Dear Feet: It feels like I’ve walked all over Disneyland in bad shoes every single day now before I even get out of bed. I’m not a fan.
Dear KC: Remember how you watched how-to videos on YouTube and then installed the carseat bases into both cars (and showed me how to do it correctly too)? I love you. (And this little lady is so lucky that you’re her daddy.)
Dear iPhone 5S: So first my charger breaks then you decide to act all glitchy? Annoying. (And yeah, I could upgrade to the iPhone 6, but the damn thing is too big for my tiny hands! It’s like you’re talking on an iPad.)
Dear Sephora: What about how I shopped your VIB sale and bought all the things? Good thing it was during my birthday month, otherwise I’d have some explaining to do to KC.
Dear Anastasia Dipbrow: Um, LIFE-CHANGING. I’m obsessed.

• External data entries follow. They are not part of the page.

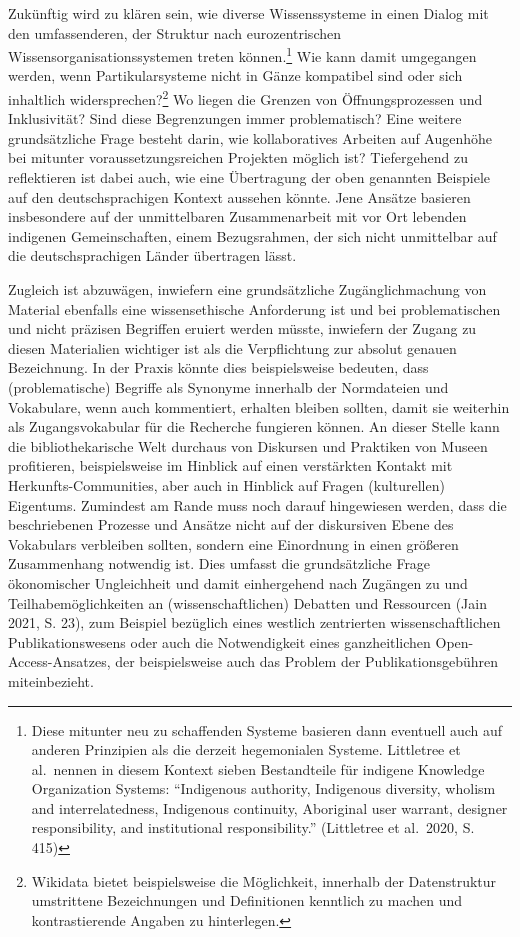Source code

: \documentclass[a4paper,
fontsize=11pt,
oneside,
numbers=noperiodatend,
parskip=half-,
bibliography=totoc,
final
]{scrartcl}
\begin{document}
Zukünftig wird zu klären sein, wie diverse Wissenssysteme in einen
Dialog mit den umfassenderen, der Struktur nach eurozentrischen
Wissensorganisationssystemen treten können.\footnote{Diese mitunter neu
  zu schaffenden Systeme basieren dann eventuell auch auf anderen
  Prinzipien als die derzeit hegemonialen Systeme. Littletree et
  al.~nennen in diesem Kontext sieben Bestandteile für indigene
  Knowledge Organization Systems: \enquote{Indigenous authority,
  Indigenous diversity, wholism and interrelatedness, Indigenous
  continuity, Aboriginal user warrant, designer responsibility, and
  institutional responsibility.} (Littletree et al.~2020, S. 415)} Wie
kann damit umgegangen werden, wenn Partikularsysteme nicht in Gänze
kompatibel sind oder sich inhaltlich widersprechen?\footnote{Wikidata
  bietet beispielsweise die Möglichkeit, innerhalb der Datenstruktur
  umstrittene Bezeichnungen und Definitionen kenntlich zu machen und
  kontrastierende Angaben zu hinterlegen.} Wo liegen die Grenzen von
Öffnungsprozessen und Inklusivität? Sind diese Begrenzungen immer
problematisch? Eine weitere grundsätzliche Frage besteht darin, wie
kollaboratives Arbeiten auf Augenhöhe bei mitunter voraussetzungsreichen
Projekten möglich ist? Tiefergehend zu reflektieren ist dabei auch, wie
eine Übertragung der oben genannten Beispiele auf den deutschsprachigen
Kontext aussehen könnte. Jene Ansätze basieren insbesondere auf der
unmittelbaren Zusammenarbeit mit vor Ort lebenden indigenen
Gemeinschaften, einem Bezugsrahmen, der sich nicht unmittelbar auf die
deutschsprachigen Länder übertragen lässt.

Zugleich ist abzuwägen, inwiefern eine grundsätzliche Zugänglichmachung
von Material ebenfalls eine wissensethische Anforderung ist und bei
problematischen und nicht präzisen Begriffen eruiert werden müsste,
inwiefern der Zugang zu diesen Materialien wichtiger ist als die
Verpflichtung zur absolut genauen Bezeichnung. In der Praxis könnte dies
beispielsweise bedeuten, dass (problematische) Begriffe als Synonyme
innerhalb der Normdateien und Vokabulare, wenn auch kommentiert,
erhalten bleiben sollten, damit sie weiterhin als Zugangsvokabular für
die Recherche fungieren können. An dieser Stelle kann die
bibliothekarische Welt durchaus von Diskursen und Praktiken von Museen
profitieren, beispielsweise im Hinblick auf einen verstärkten Kontakt
mit Herkunfts-Communities, aber auch in Hinblick auf Fragen
(kulturellen) Eigentums. Zumindest am Rande muss noch darauf hingewiesen
werden, dass die beschriebenen Prozesse und Ansätze nicht auf der
diskursiven Ebene des Vokabulars verbleiben sollten, sondern eine
Einordnung in einen größeren Zusammenhang notwendig ist. Dies umfasst
die grundsätzliche Frage ökonomischer Ungleichheit und damit
einhergehend nach Zugängen zu und Teilhabemöglichkeiten an
(wissenschaftlichen) Debatten und Ressourcen (Jain 2021, S. 23), zum
Beispiel bezüglich eines westlich zentrierten wissenschaftlichen
Publikationswesens oder auch die Notwendigkeit eines ganzheitlichen
Open-Access-Ansatzes, der beispielsweise auch das Problem der
Publikationsgebühren miteinbezieht.
\end{document}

Dear Middle-Aged Ladies on BART: For some reason you guys like to sit in the priority seating and ignore my almost-9-months pregnant belly (and I’m always unsure of what qualifies as a “senior” and so feel weird kicking a 55-60ish year old out of a seat). But really, a lot of you were probably pregnant once — so… what the heck? (But shout-out to the all the BART riders who have recently kicked people out of priority seating so I can sit down. You guys make my day.)